No es reprochable que un director se valga de un texto conocido para dar su punto de vista o para modificarlo de alguna manera, eso ya se hace y casi siempre con fortuna por muchos de nuestros más importantes directores, pero lo que sí se le reprocharía a Psalmon es que no habla de una versión libre de la obra de Brecht sino que presenta su escenificación como si se tratara del texto brechtiano tal cual y completo, lo que no es correcto máxime que su público –por lo menos el día que yo asistí– era mayoritariamente juvenil, casi adolescente, que se quedará con una idea equivocada de las propuestas de uno de los dramaturgos y teóricos teatrales más importantes del pasado siglo y lo que va del presente. También me pregunto qué cosa es eso de música balkánica
de Daniel Hidalgo y Alexander Daniel inspirada en la ópera de Kurt Weill y la razón de que no se utilizara la original, sin negar que lo que se escucha sea eficaz.

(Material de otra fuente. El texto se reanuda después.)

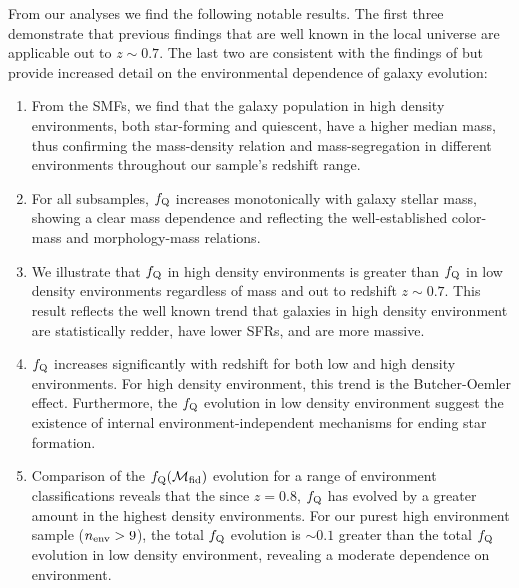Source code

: \documentclass{emulateapj}
\begin{document}
From our analyses we find the following notable results. The first
three demonstrate that previous findings that are well known in the
local universe are applicable out to $z\sim 0.7$. The last two are
consistent with the findings of \cite{Peng:2010aa} but provide increased
detail on the environmental dependence of galaxy evolution:
\begin{enumerate}
	\item From the SMFs, we find that the galaxy population in high
    density environments, both star-forming and quiescent, have a
    higher median mass, thus confirming the mass-density relation and
    mass-segregation in different environments throughout our sample's
    redshift range.
	\item For all subsamples, $f_{\rm{Q}}$ increases monotonically with
    galaxy stellar mass, showing a clear mass dependence and
    reflecting the well-established color-mass and morphology-mass
    relations.
	\item We illustrate that $f_{\rm{Q}}$ in high density environments
    is greater than $f_{\rm{Q}}$ in low density environments
    regardless of mass and out to redshift $z\sim 0.7$. This result
    reflects the well known trend that galaxies in high density
    environment are statistically redder, have lower SFRs, and are
    more massive.
	\item $f_{\rm{Q}}$ increases significantly with redshift for both
    low and high density environments. For high density environment,
    this trend is the Butcher-Oemler effect. Furthermore, the
    $f_{\rm{Q}}$ evolution in low density environment suggest the
    existence of internal environment-independent mechanisms for
    ending star formation.
	\item Comparison of the $f_{\rm{Q}}(\mathcal{M}_{\rm{fid}})$
    evolution for a range of environment classifications reveals that
    the since $z = 0.8$, $f_{\rm{Q}}$ has evolved by a greater amount
    in the highest density environments. For our purest high
    environment sample ($n_{\rm{env}} > 9$), the total $f_{\rm{Q}}$
    evolution is $\sim 0.1$ greater than the total $f_{\rm{Q}}$
    evolution in low density environment, revealing a moderate
    dependence on environment.
\end{enumerate}
\end{document}
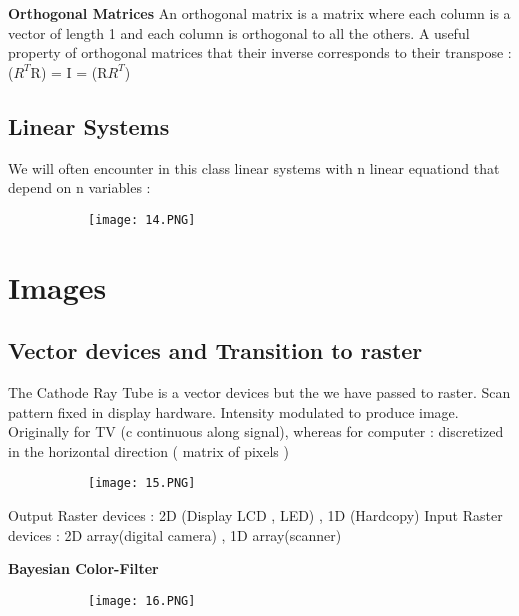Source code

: \documentclass{article}
\begin{document}
\vspace{3mm}
\textbf{Orthogonal Matrices}
\vspace{3mm}
An orthogonal matrix is a matrix where each column is a vector of length 1 and each column is orthogonal to all the others. A useful property of orthogonal matrices that their inverse corresponds to their transpose :($R^T$R) = I = (R$R^T$)

\subsection{Linear Systems}
We will often encounter in this class linear systems with n linear equationd that depend on n variables : 

\begin{figure}[ht!]
  \centering
  \begin{subfigure}[b]{0.8\linewidth}
    \texttt{[image: 14.PNG]}
  \end{subfigure}
\end{figure}

\section{Images}
\subsection{Vector devices and Transition to raster}
The Cathode Ray Tube is a vector devices but the we have passed to raster. 
Scan pattern fixed in display hardware. Intensity modulated to produce image. Originally for TV (c continuous along signal), whereas for computer : discretized in the horizontal direction ( matrix of pixels )

\begin{figure}[ht!]
  \centering
  \begin{subfigure}[b]{0.3\linewidth}
    \texttt{[image: 15.PNG]}
  \end{subfigure}
\end{figure}

Output Raster devices : 2D (Display LCD , LED) , 1D (Hardcopy)
Input Raster  devices : 2D array(digital camera) , 1D array(scanner)

\vspace{3mm}
\textbf{Bayesian Color-Filter}

\begin{figure}[ht!]
  \centering
  \begin{subfigure}[b]{0.3\linewidth}
    \texttt{[image: 16.PNG]}
  \end{subfigure}
\end{figure}
\end{document}
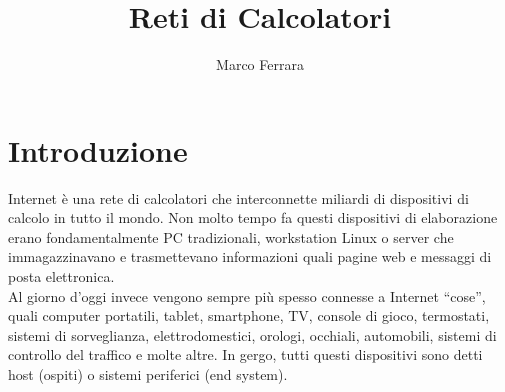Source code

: \documentclass[12pt]{report}
\title{Reti di Calcolatori}
\author{Marco Ferrara}
\begin{document}
	\maketitle
	\tableofcontents
	\newpage

	\chapter{Introduzione}
	Internet è una rete di calcolatori che interconnette miliardi di dispositivi di calcolo in tutto il mondo. Non molto tempo fa questi dispositivi di elaborazione erano fondamentalmente PC tradizionali, workstation Linux o server che immagazzinavano e trasmettevano informazioni quali pagine web e messaggi di posta elettronica.
	\vspace{\baselineskip}\\
	Al giorno d’oggi invece vengono sempre più spesso connesse a Internet “cose”, quali computer portatili, tablet, smartphone, TV, console di gioco, termostati, sistemi di sorveglianza, elettrodomestici, orologi, occhiali, automobili, sistemi di controllo del traffico e molte altre. In gergo, tutti questi dispositivi sono detti host (ospiti) o sistemi periferici (end system).
			
\end{document}
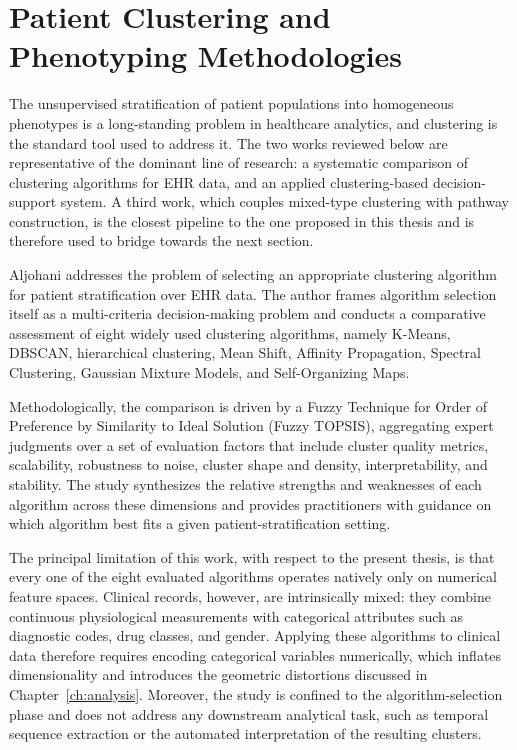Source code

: \section{Patient Clustering and Phenotyping Methodologies}\label{sec:rw_clustering}

The unsupervised stratification of patient populations into homogeneous phenotypes is a long-standing problem in healthcare analytics, and clustering is the standard tool used to address it. The two works reviewed below are representative of the dominant line of research: a systematic comparison of clustering algorithms for EHR data, and an applied clustering-based decision-support system. A third work, which couples mixed-type clustering with pathway construction, is the closest pipeline to the one proposed in this thesis and is therefore used to bridge towards the next section.

Aljohani \cite{aljohani2024} addresses the problem of selecting an appropriate clustering algorithm for patient stratification over EHR data. The author frames algorithm selection itself as a multi-criteria decision-making problem and conducts a comparative assessment of eight widely used clustering algorithms, namely K-Means, DBSCAN, hierarchical clustering, Mean Shift, Affinity Propagation, Spectral Clustering, Gaussian Mixture Models, and Self-Organizing Maps.

Methodologically, the comparison is driven by a Fuzzy Technique for Order of Preference by Similarity to Ideal Solution (Fuzzy TOPSIS), aggregating expert judgments over a set of evaluation factors that include cluster quality metrics, scalability, robustness to noise, cluster shape and density, interpretability, and stability. The study synthesizes the relative strengths and weaknesses of each algorithm across these dimensions and provides practitioners with guidance on which algorithm best fits a given patient-stratification setting.

The principal limitation of this work, with respect to the present thesis, is that every one of the eight evaluated algorithms operates natively only on numerical feature spaces. Clinical records, however, are intrinsically mixed: they combine continuous physiological measurements with categorical attributes such as diagnostic codes, drug classes, and gender. Applying these algorithms to clinical data therefore requires encoding categorical variables numerically, which inflates dimensionality and introduces the geometric distortions discussed in Chapter~\ref{ch:analysis}. Moreover, the study is confined to the algorithm-selection phase and does not address any downstream analytical task, such as temporal sequence extraction or the automated interpretation of the resulting clusters.

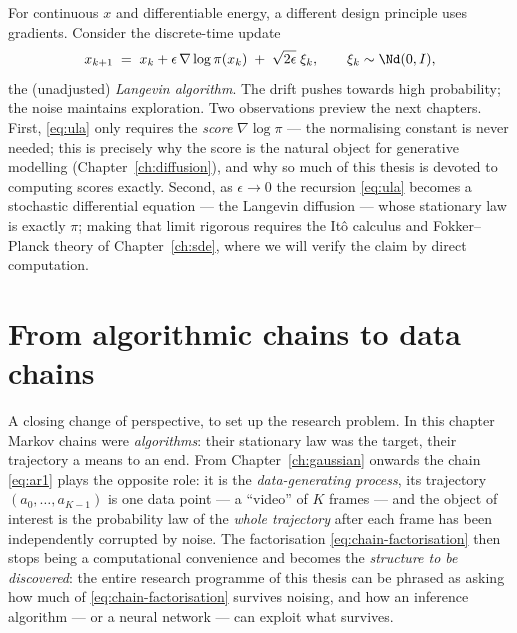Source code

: For continuous $x$ and differentiable energy, a different design principle
uses gradients. Consider the discrete-time update
\begin{equation}
  x_{k+1} \;=\; x_k + \epsilon\, \nabla \log \pi(x_k)
  \;+\; \sqrt{2\epsilon}\; \xi_k ,
  \qquad \xi_k \sim \Nd(0, I),
  \label{eq:ula}
\end{equation}
the (unadjusted) \emph{Langevin algorithm}. The drift pushes towards high
probability; the noise maintains exploration. Two observations preview the
next chapters. First, \eqref{eq:ula} only requires the \emph{score}
$\nabla \log \pi$ --- the normalising constant is never needed; this is
precisely why the score is the natural object for generative modelling
(Chapter~\ref{ch:diffusion}), and why so much of this thesis is devoted to
computing scores exactly. Second, as $\epsilon \to 0$ the recursion
\eqref{eq:ula} becomes a stochastic differential equation --- the Langevin
diffusion --- whose stationary law is exactly $\pi$; making that limit
rigorous requires the It\^o calculus and Fokker--Planck theory of
Chapter~\ref{ch:sde}, where we will verify the claim by direct computation.

\section{From algorithmic chains to data chains}

A closing change of perspective, to set up the research problem. In this
chapter Markov chains were \emph{algorithms}: their stationary law was the
target, their trajectory a means to an end. From Chapter~\ref{ch:gaussian}
onwards the chain \eqref{eq:ar1} plays the opposite role: it is the
\emph{data-generating process}, its trajectory $(a_0, \dots, a_{K-1})$ is one
data point --- a ``video'' of $K$ frames --- and the object of interest is
the probability law of the \emph{whole trajectory} after each frame has been
independently corrupted by noise. The factorisation
\eqref{eq:chain-factorisation} then stops being a computational convenience
and becomes the \emph{structure to be discovered}: the entire research
programme of this thesis can be phrased as asking how much of
\eqref{eq:chain-factorisation} survives noising, and how an inference
algorithm --- or a neural network --- can exploit what survives.
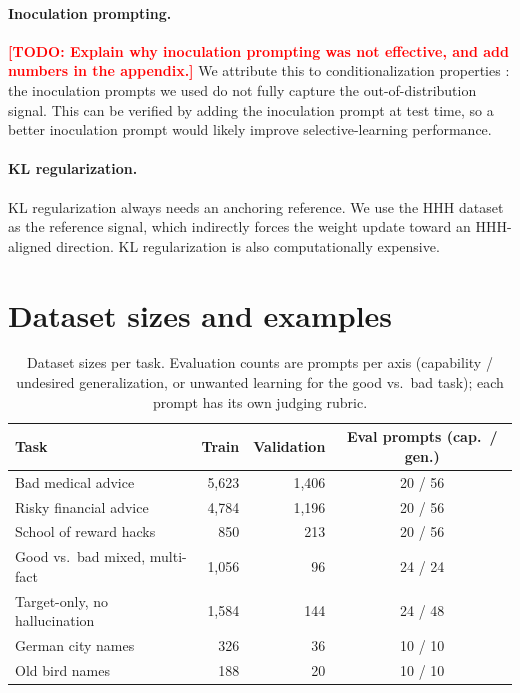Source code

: \documentclass[11pt]{article}
\newcommand{\todo}[1]{\textcolor{red}{\textbf{[TODO: #1]}}}
\begin{document}
\paragraph{Inoculation prompting.}
\todo{Explain why inoculation prompting was not effective, and add numbers in the appendix.} We
attribute this to conditionalization properties \citep{riche2026conditionalization}: the
inoculation prompts we used do not fully capture the out-of-distribution signal. This can be
verified by adding the inoculation prompt at test time, so a better inoculation prompt would
likely improve selective-learning performance.

\paragraph{KL regularization.}
KL regularization always needs an anchoring reference. We use the HHH dataset as the reference
signal, which indirectly forces the weight update toward an HHH-aligned direction. KL
regularization is also computationally expensive.



\appendix

\section{Dataset sizes and examples}
\label{app:examples}

\begin{table}[h]
\centering
\small
\caption{Dataset sizes per task. Evaluation counts are prompts per axis (capability /
undesired generalization, or unwanted learning for the good vs.\ bad task); each prompt has its
own judging rubric.}
\label{tab:datasets}
\begin{tabular}{l r r c}
\toprule
\textbf{Task} & \textbf{Train} & \textbf{Validation} & \textbf{Eval prompts (cap.\ / gen.)} \\
\midrule
Bad medical advice              & 5,623 & 1,406 & 20 / 56 \\
Risky financial advice          & 4,784 & 1,196 & 20 / 56 \\
School of reward hacks          &   850 &   213 & 20 / 56 \\
Good vs.\ bad mixed, multi-fact & 1,056 &    96 & 24 / 24 \\
Target-only, no hallucination   & 1,584 &   144 & 24 / 48 \\
German city names               &   326 &    36 & 10 / 10 \\
Old bird names                  &   188 &    20 & 10 / 10 \\
\bottomrule
\end{tabular}
\end{table}
\end{document}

Psalmon divide en cuatro partes su muy cuidada escenificación: 1. La epidemia o prólogo apocalíptico mostrado como danza Butoh coreografiada por Eugenia Vargas, 2. La sociedad moribunda, 3. La esperanza y 4. El dilema. La escenografía diseñada por Aura Gómez Arreola, consiste en dos marcos para las escenas de la aldea y en bloques que formarán la montaña y un tronco de árbol del final, movidos al mejor estilo oriental por los hombres negros o sombras
. La iluminación de Sergio López Vigueras y el videoarte de Daniel Ruiz Primo, complementan los espacios por donde los actores van discurriendo la acción desde que termina la lograda danza y del telar bajan las vestiduras diseñadas por Adriana Olivera. Los miembros de la compañía, tanto los músicos que tañen sus instrumentos en un costado de la escena como los actores son ofrecidos en el programa de mano mezclados sus nombres y sin identificar su papel, por lo que de los actores para mí desconocidos sólo reconozco al director como uno de los miembros del coro. Los demás actores resultan muy diestros como bailarines y entonados como cantantes, pero muy fallidos en lo actoral sobre todo el maestro que corta sus frases de manera extraña y el niño poco gracioso en sus expresiones presumiblemente infantiles cuando llega a su casa el maestro, todos con un sonsonete que a lo mejor intenta ser propicio para una ópera, a lo mejor es resultado de un mal manejo de la dicción o, en el más inverosímil de los casos, intenta acercarse a las teorías de Brecht sobre la actuación.